The most time costly section in the above code is the iterations of i = 1:c
for large c
.
Is it possible to perform the function accumarray
in a matrix manner to avoid for
loop? How else can I improve the above code?
-------
As requested, a simplified test function including above codes is provided as
%% test
function test(x,y)
[r,c] = size(x);
x2 = x;
numperm = 1000;
% convert the original matrix to index matrix for suitable and fast use of accumarray function
for i = 1:c
[~,~,ic] = unique(x(:,i));
x2(:,i) = ic;
end
% get 'numperm' rand permutations of y
yrand(r, numperm) = 0;
for i = 1:numperm
yrand(:,i) = y(randperm(r));
end
% get statistic of y
uy = unique(y);
nuy = numel(uy);
% main iterations
mx = max(x2);
pxs(max(mx),c) = 0;
for iter = 1:numperm
for j = 1:nuy
ky = yrand(:,iter)==uy(j);
xk = x2(ky,:);
mxj = mx*(j-1);
mxk = max(xk)+mxj;
mxi = mxj+1;
for i = 1:c
pxs(mxi(i):mxk(i),i) = accumarray(xk(:,i),1);
end
end
end
And a test data
x = round(randn(60,3000));
y = [ones(30,1);ones(30,1)*-1];
Test the function
tic; test(x,y); toc
return Elapsed time is 15.391628 seconds.

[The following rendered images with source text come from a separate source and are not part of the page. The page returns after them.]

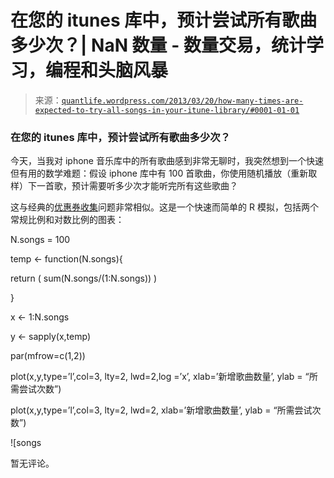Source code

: <!--yml

分类：未分类

日期：2024-05-18 13:57:31

-->

# 在您的 itunes 库中，预计尝试所有歌曲多少次？| NaN 数量 - 数量交易，统计学习，编程和头脑风暴

> 来源：[`quantlife.wordpress.com/2013/03/20/how-many-times-are-expected-to-try-all-songs-in-your-itune-library/#0001-01-01`](https://quantlife.wordpress.com/2013/03/20/how-many-times-are-expected-to-try-all-songs-in-your-itune-library/#0001-01-01)

### 在您的 itunes 库中，预计尝试所有歌曲多少次？

今天，当我对 iphone 音乐库中的所有歌曲感到非常无聊时，我突然想到一个快速但有用的数学难题：假设 iphone 库中有 100 首歌曲，你使用随机播放（重新取样）下一首歌，预计需要听多少次才能听完所有这些歌曲？

这与经典的[优惠券收集](http://en.wikipedia.org/wiki/Coupon_collector's_problem)问题非常相似。这是一个快速而简单的 R 模拟，包括两个常规比例和对数比例的图表：

N.songs = 100

temp <- function(N.songs){

return ( sum(N.songs/(1:N.songs)) )

}

x <- 1:N.songs

y <- sapply(x,temp)

par(mfrow=c(1,2))

plot(x,y,type=’l’,col=3, lty=2, lwd=2,log =’x’, xlab=’新增歌曲数量’, ylab = “所需尝试次数”)

plot(x,y,type=’l’,col=3, lty=2, lwd=2, xlab=’新增歌曲数量’, ylab = “所需尝试次数”)

![songs

暂无评论。
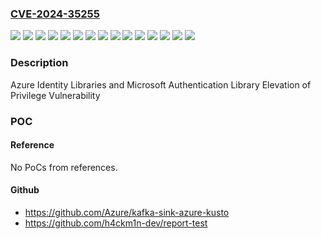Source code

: ### [CVE-2024-35255](https://cve.mitre.org/cgi-bin/cvename.cgi?name=CVE-2024-35255)
![](https://img.shields.io/static/v1?label=Product&message=Azure%20Identity%20Library%20for%20.NET&color=blue)
![](https://img.shields.io/static/v1?label=Product&message=Azure%20Identity%20Library%20for%20C%2B%2B&color=blue)
![](https://img.shields.io/static/v1?label=Product&message=Azure%20Identity%20Library%20for%20Java&color=blue)
![](https://img.shields.io/static/v1?label=Product&message=Azure%20Identity%20Library%20for%20JavaScript&color=blue)
![](https://img.shields.io/static/v1?label=Product&message=Azure%20Identity%20Library%20for%20Python&color=blue)
![](https://img.shields.io/static/v1?label=Product&message=Azure%20Identity%20Library&color=blue)
![](https://img.shields.io/static/v1?label=Product&message=Microsoft%20Authentication%20Library&color=blue)
![](https://img.shields.io/static/v1?label=Version&message=1.0.0%3C%201.11.4%20&color=brighgreen)
![](https://img.shields.io/static/v1?label=Version&message=1.0.0%3C%201.12.2%20&color=brighgreen)
![](https://img.shields.io/static/v1?label=Version&message=1.0.0%3C%201.15.1%20&color=brighgreen)
![](https://img.shields.io/static/v1?label=Version&message=1.0.0%3C%201.16.1%20&color=brighgreen)
![](https://img.shields.io/static/v1?label=Version&message=1.0.0%3C%201.6.0%20&color=brighgreen)
![](https://img.shields.io/static/v1?label=Version&message=1.0.0%3C%201.8.0%20&color=brighgreen)
![](https://img.shields.io/static/v1?label=Version&message=1.0.0%3C%204.2.1%20&color=brighgreen)
![](https://img.shields.io/static/v1?label=Vulnerability&message=CWE-362%3A%20Concurrent%20Execution%20using%20Shared%20Resource%20with%20Improper%20Synchronization%20('Race%20Condition')&color=brighgreen)

### Description

Azure Identity Libraries and Microsoft Authentication Library Elevation of Privilege Vulnerability

### POC

#### Reference
No PoCs from references.

#### Github
- https://github.com/Azure/kafka-sink-azure-kusto
- https://github.com/h4ckm1n-dev/report-test

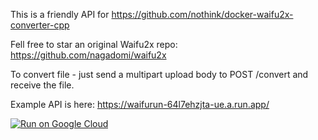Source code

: This is a friendly API for https://github.com/nothink/docker-waifu2x-converter-cpp

Fell free to star an original Waifu2x repo: https://github.com/nagadomi/waifu2x

To convert file - just send a multipart upload body to POST /convert  and receive the file.

Example API is here:  https://waifurun-64l7ehzjta-ue.a.run.app/

[![Run on Google Cloud](https://storage.googleapis.com/cloudrun/button.svg)](https://console.cloud.google.com/cloudshell/editor?shellonly=true&cloudshell_image=gcr.io/cloudrun/button&cloudshell_git_repo=https://github.com/gladkikhartem/waifurun.git)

in my computer. In the test function, 1000 permutations is set. So if I perform 10,000 permutation and do some additional computations (are negligible comparing to the above code), time more than 150 s
is expected. I think whether the code can be improved. Intuitively, perform accumarray
in a matrix manner can save lots of time. Can I?